In a previous study, we had analyzed these same narratives (in that case, unedited) for content and meaning.40 We found then that more women than men wrote personal, emotional narratives and included family members and other relatives in their stories. More men than women wrote impersonal narratives without references to emotions and feelings. However, the majority of letters, about 60%, were classified as neither personal/emotional nor impersonal/unemotional—instead, they were somewhere in between. These results are in good accordance with our current analysis of the success rate of the categories “Family and friends” and “Emotions not described” in the sense that they were helpful in predicting a patient’s gender. They contained an inherent element of “truth.” But, the majority of categories had low predictive value, suggesting that they were more biased ideas than faithful mirrors of male and female patients’ descriptions, examples, and statements.
We performed our study among first- and second-year medical students at a single site in Sweden in 2005. This may restrict the generalizability and actuality of the findings. Still, the essence of our findings are confirmed by other studies conducted at different occasions within Western, mostly Anglo-Saxon, contexts.21,31–36,39 Nevertheless, it is important that gender stereotypes are recurrently explored and questioned in different contexts.
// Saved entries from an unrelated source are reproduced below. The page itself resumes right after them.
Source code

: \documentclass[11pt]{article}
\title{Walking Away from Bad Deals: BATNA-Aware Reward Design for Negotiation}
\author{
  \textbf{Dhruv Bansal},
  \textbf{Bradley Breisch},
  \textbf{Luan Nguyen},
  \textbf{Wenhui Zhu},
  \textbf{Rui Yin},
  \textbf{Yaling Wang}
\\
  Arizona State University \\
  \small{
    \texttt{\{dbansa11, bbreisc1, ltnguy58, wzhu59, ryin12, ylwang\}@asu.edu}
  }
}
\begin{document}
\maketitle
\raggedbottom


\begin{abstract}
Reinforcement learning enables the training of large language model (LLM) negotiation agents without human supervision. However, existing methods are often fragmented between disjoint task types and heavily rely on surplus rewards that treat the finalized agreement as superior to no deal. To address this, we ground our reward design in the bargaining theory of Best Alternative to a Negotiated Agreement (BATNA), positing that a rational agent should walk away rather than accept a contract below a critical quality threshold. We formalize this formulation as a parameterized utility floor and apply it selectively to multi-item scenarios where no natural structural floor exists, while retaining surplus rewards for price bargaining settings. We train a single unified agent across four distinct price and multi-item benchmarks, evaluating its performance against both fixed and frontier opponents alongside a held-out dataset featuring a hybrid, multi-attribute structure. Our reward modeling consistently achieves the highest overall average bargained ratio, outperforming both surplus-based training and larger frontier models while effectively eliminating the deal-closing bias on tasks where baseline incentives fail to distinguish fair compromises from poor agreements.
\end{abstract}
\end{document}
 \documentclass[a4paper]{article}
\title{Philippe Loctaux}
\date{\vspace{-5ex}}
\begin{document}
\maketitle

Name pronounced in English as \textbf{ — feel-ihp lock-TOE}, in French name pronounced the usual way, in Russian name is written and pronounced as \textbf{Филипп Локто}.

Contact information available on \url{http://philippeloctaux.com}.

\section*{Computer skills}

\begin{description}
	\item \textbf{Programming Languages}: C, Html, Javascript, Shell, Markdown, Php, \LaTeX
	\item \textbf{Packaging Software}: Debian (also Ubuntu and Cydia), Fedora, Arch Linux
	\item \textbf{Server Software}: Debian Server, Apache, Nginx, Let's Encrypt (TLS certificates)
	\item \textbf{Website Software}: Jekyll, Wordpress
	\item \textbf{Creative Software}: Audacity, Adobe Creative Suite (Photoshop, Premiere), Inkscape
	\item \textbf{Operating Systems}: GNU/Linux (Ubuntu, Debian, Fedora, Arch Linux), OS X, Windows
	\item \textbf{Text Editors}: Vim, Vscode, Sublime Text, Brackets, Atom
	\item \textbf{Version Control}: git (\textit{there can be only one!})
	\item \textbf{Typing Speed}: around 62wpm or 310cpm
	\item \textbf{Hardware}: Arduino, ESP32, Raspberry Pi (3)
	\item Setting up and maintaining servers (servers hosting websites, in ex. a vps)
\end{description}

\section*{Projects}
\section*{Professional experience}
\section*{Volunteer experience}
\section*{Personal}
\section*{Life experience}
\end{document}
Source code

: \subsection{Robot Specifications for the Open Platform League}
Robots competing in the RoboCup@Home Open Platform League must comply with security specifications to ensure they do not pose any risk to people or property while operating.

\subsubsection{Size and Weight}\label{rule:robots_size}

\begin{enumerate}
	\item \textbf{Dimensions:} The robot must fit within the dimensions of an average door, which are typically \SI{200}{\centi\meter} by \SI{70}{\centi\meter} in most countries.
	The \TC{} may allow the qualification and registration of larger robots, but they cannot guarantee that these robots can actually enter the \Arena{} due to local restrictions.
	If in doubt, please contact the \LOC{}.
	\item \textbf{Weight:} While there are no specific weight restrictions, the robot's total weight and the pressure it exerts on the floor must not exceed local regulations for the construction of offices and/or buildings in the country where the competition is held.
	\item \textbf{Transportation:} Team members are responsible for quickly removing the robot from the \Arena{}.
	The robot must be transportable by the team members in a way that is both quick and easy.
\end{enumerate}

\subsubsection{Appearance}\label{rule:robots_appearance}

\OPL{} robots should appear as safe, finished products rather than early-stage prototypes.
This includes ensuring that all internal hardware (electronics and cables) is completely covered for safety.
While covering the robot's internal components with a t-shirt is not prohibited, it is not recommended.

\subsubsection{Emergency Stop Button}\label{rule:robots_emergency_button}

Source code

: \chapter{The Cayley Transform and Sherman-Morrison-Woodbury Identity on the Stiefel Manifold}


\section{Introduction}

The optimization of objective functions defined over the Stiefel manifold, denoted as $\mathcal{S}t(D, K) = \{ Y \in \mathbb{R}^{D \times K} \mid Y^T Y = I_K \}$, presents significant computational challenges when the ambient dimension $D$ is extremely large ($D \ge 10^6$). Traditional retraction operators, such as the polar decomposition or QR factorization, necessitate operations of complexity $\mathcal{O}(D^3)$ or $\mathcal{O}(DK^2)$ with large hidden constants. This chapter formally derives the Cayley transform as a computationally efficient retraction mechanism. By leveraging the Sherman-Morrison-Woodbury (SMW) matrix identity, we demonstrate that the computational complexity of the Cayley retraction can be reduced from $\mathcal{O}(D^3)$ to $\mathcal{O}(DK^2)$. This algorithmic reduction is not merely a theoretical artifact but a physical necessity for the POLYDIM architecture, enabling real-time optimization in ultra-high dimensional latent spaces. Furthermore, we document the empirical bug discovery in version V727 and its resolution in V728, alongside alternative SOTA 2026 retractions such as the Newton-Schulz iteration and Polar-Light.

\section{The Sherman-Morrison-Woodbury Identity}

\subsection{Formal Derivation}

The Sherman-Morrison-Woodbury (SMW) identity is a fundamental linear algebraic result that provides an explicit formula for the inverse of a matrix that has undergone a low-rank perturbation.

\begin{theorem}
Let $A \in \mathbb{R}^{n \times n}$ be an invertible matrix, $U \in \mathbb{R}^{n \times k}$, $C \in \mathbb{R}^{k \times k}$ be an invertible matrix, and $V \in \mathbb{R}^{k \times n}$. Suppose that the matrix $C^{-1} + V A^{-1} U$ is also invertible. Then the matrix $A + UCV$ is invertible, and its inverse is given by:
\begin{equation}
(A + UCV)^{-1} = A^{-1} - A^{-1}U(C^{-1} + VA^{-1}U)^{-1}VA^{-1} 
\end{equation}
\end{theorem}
As for its implications for medical education and academic medicine, our mixed-method study shows that medical students enter their training program with culturally shared beliefs about male and female patients, stereotypes that can cause bias during their careers as doctors. If not addressed, these gender stereotypes will probably affect their expectations, communication with patients, and interpretations in clinical practice. It is therefore necessary to create a curriculum that teaches students to distinguish those differences in treatment based on sex and gender that are medically necessary from those that arise from biased stereotypes. Such a gender-sensitive curriculum should also include an appreciation of sex, gender, and cultural variation, as well as reflection on implicit gender beliefs, their possible consequences, and aspects of power. Moreover, the impact of gender beliefs needs to be included in discussions and research on gender bias in health care.
Funding/Support: The research was supported by grants from the Swedish Research Council.
Other disclosures: None.
Ethical approval: The ethics committee at Umeå University, Sweden, approved the study.
Previous presentation: The study and preliminary results were presented at the annual conference arranged by the International Association for Medical Education, AMEE, in Vienna, Austria, August 2011.
* The term sex is used when discussing the biological differences between men and women. The term gender is used when discussing the socially constructed differences between them.